WORK INSTRUCTIONS> Below are lines of data; restate word for word those running from the line containing "vtclock is a" to the line containing "- accept user supplied date formats", inclusive, and no others.

(Stored data entries)
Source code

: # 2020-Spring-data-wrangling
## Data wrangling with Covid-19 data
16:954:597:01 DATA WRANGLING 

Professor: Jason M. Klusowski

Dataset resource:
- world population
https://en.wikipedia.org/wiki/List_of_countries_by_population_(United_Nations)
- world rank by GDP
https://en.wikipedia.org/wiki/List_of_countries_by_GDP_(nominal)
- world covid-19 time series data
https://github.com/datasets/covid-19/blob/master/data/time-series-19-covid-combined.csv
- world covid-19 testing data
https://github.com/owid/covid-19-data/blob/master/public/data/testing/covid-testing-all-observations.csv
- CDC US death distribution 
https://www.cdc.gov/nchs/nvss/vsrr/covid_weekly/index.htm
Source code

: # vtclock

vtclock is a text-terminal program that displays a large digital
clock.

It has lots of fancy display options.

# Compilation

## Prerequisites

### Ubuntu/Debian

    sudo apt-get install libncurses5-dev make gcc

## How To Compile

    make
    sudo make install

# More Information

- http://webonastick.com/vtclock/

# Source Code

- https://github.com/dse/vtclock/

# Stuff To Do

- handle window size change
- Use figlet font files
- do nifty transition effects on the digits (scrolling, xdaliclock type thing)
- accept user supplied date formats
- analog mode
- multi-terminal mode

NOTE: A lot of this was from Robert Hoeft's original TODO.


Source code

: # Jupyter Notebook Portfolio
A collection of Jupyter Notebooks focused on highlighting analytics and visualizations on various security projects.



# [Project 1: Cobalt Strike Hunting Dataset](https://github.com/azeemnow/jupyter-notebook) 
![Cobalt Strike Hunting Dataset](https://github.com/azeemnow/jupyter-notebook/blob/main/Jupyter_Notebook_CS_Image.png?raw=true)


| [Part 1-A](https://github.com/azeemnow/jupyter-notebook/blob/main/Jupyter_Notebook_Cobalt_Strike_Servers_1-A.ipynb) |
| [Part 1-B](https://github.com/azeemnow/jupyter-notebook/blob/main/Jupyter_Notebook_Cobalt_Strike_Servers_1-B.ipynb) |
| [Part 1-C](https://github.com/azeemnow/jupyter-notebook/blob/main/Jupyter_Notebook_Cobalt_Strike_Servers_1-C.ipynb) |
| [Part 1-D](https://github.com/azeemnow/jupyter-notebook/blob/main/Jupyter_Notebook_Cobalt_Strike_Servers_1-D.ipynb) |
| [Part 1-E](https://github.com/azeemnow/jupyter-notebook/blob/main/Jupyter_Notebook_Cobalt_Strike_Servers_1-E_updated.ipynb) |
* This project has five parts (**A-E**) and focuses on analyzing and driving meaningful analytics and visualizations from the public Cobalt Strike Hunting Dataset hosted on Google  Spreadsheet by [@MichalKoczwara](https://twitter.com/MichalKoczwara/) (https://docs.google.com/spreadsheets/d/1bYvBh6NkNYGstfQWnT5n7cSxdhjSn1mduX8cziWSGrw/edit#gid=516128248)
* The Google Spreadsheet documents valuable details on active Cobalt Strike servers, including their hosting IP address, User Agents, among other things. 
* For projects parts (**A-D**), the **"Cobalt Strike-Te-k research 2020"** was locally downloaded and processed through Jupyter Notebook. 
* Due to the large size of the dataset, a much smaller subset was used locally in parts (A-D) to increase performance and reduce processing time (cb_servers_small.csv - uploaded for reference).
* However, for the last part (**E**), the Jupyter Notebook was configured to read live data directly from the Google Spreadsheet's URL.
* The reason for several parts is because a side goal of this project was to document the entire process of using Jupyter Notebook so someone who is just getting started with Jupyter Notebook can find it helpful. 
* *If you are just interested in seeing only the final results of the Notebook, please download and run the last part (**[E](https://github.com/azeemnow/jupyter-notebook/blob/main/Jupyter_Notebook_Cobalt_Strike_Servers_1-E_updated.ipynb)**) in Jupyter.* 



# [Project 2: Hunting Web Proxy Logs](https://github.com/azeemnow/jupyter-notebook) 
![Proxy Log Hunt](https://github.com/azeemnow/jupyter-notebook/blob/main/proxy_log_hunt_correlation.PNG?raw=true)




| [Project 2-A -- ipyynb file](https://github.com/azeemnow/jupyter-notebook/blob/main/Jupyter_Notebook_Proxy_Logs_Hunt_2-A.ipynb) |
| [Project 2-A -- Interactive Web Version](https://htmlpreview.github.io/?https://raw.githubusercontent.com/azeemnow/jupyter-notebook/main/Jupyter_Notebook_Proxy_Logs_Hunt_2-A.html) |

EXERCISE RESULT>
vtclock is a text-terminal program that displays a large digital
clock.

It has lots of fancy display options.

# Compilation

## Prerequisites

### Ubuntu/Debian

    sudo apt-get install libncurses5-dev make gcc

## How To Compile

    make
    sudo make install

# More Information

- http://webonastick.com/vtclock/

# Source Code

- https://github.com/dse/vtclock/

# Stuff To Do

- handle window size change
- Use figlet font files
- do nifty transition effects on the digits (scrolling, xdaliclock type thing)
- accept user supplied date formats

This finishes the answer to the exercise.